RECORDS SHOWN.
_ _ _ _ _ _ _
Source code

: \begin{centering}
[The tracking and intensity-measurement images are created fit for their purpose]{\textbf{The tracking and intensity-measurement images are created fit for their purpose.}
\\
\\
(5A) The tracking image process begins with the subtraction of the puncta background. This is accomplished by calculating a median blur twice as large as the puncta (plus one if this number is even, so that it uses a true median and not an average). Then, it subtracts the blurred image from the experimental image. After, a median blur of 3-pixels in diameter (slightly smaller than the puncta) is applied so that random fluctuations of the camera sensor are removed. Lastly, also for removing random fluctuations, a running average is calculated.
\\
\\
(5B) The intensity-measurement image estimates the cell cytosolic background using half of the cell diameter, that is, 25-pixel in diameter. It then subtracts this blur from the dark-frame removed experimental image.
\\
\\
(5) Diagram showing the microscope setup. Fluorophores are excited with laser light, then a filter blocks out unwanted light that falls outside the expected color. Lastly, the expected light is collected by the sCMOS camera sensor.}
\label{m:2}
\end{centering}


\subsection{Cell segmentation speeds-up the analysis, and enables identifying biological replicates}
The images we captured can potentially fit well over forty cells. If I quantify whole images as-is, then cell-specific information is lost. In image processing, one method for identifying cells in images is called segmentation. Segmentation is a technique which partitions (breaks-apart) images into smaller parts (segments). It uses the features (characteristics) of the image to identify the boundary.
_ _ _ _ _ _ _
YOUR GOAL. What is needed is an exact copy of every entry.

ANSWER TO THE EXERCISE.
Source code

: \begin{centering}
[The tracking and intensity-measurement images are created fit for their purpose]{\textbf{The tracking and intensity-measurement images are created fit for their purpose.}
\\
\\
(5A) The tracking image process begins with the subtraction of the puncta background. This is accomplished by calculating a median blur twice as large as the puncta (plus one if this number is even, so that it uses a true median and not an average). Then, it subtracts the blurred image from the experimental image. After, a median blur of 3-pixels in diameter (slightly smaller than the puncta) is applied so that random fluctuations of the camera sensor are removed. Lastly, also for removing random fluctuations, a running average is calculated.
\\
\\
(5B) The intensity-measurement image estimates the cell cytosolic background using half of the cell diameter, that is, 25-pixel in diameter. It then subtracts this blur from the dark-frame removed experimental image.
\\
\\
(5) Diagram showing the microscope setup. Fluorophores are excited with laser light, then a filter blocks out unwanted light that falls outside the expected color. Lastly, the expected light is collected by the sCMOS camera sensor.}
\label{m:2}
\end{centering}


\subsection{Cell segmentation speeds-up the analysis, and enables identifying biological replicates}
The images we captured can potentially fit well over forty cells. If I quantify whole images as-is, then cell-specific information is lost. In image processing, one method for identifying cells in images is called segmentation. Segmentation is a technique which partitions (breaks-apart) images into smaller parts (segments). It uses the features (characteristics) of the image to identify the boundary.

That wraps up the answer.